▶ _Activity_: Pull every line holding the string "with" from the records below.

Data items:
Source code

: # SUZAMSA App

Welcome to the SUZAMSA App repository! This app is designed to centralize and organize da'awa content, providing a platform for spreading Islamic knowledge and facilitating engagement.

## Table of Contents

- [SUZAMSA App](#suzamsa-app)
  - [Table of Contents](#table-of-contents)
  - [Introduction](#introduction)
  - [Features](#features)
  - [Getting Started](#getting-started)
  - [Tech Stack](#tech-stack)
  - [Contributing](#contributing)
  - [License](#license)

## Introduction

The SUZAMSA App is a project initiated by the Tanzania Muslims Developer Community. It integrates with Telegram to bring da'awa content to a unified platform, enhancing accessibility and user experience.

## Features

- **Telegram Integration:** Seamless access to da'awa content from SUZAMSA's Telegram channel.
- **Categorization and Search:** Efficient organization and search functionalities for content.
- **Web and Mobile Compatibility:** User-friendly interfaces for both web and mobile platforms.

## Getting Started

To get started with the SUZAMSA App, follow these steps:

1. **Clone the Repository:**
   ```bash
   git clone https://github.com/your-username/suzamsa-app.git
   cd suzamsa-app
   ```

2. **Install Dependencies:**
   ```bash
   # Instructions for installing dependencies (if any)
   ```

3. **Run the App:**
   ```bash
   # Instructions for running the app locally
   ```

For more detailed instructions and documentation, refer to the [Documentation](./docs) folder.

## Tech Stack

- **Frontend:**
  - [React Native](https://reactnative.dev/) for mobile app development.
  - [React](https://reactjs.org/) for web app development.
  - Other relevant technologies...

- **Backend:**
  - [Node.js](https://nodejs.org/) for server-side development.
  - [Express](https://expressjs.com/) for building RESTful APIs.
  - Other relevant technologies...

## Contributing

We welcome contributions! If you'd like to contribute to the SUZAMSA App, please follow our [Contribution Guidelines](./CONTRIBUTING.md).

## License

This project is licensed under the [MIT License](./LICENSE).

▶ _Output_:
The SUZAMSA App is a project initiated by the Tanzania Muslims Developer Community. It integrates with Telegram to bring da'awa content to a unified platform, enhancing accessibility and user experience.
To get started with the SUZAMSA App, follow these steps:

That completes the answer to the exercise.